Прежде чем обратиться к собственным воспоминаниям о пребывании в Ошобе в 1995 году, хочу привести один документ 1890 года, который содержит историю краткого путешествия российского колониального служащего в интересующий меня кишлак. Этот документ уникален только потому, что он — единственный сохранившийся (или единственный обнаруженный мной) текст, в котором неошобинец описывает свой опыт общения с местными жителями. Таких «пришельцев», попадавших в кишлак, за последние полтора столетия были тысячи — кто-то приезжал по делу, а кто-то просто случайно, кто-то оставался на день-два, а кто-то жил здесь годами. Но, к сожалению, мне не повстречались письменные воспоминания об этом, кроме свидетельства одного человека — Герасима Павлова, который в рапорте (жалобе!) на имя колониального начальства рассказал (пожаловался!) на прием, оказанный ему в Ошобе во время выполнения им служебных обязанностей.

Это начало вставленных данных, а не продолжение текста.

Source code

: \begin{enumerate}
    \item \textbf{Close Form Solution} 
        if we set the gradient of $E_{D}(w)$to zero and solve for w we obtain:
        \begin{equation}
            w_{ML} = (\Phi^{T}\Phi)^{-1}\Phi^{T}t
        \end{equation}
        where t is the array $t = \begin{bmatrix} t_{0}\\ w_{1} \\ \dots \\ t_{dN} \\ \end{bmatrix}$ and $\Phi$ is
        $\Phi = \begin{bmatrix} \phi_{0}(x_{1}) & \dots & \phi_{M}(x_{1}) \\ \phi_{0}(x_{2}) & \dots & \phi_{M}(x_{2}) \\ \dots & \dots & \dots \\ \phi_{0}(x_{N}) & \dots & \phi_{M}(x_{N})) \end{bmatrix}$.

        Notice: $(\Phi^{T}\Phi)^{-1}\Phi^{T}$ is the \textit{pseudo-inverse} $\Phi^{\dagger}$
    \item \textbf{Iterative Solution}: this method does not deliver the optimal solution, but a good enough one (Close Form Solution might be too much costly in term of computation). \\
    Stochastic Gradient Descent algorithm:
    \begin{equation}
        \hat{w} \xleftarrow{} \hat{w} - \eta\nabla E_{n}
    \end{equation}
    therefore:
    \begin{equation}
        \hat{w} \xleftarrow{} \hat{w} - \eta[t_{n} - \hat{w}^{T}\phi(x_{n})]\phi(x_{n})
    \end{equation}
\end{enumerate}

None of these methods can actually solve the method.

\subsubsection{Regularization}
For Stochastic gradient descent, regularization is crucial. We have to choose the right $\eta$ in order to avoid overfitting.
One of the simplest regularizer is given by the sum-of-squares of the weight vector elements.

Случай с Павловым покажет более наглядно (и не без оттенка анекдотичности), что история Ошобы — это не только история вмешательства в ее жизнь государства и ответной реакции местного населения, но также история сложных изменений, происходивших в результате таких воздействий, а еще это история наблюдения за кишлаком, история разнообразных опытов взаимодействия неошобинцев с Ошобой. Мое исследование — лишь один из подобных опытов, в чем-то, наверное, отличающийся от остальных, а в чем-то похожий, повторяющий и воспроизводящий уже однажды открытые/созданные дискурсивные тропы путешествия в неизведанный мир.
Вот отрывки из архивного дела (многие особенности орфографии я оставляю в оригинальном виде, чтобы читатель мог оценить колорит текста):
Рапорт объездчика Павлова господину чустскому участковому приставу.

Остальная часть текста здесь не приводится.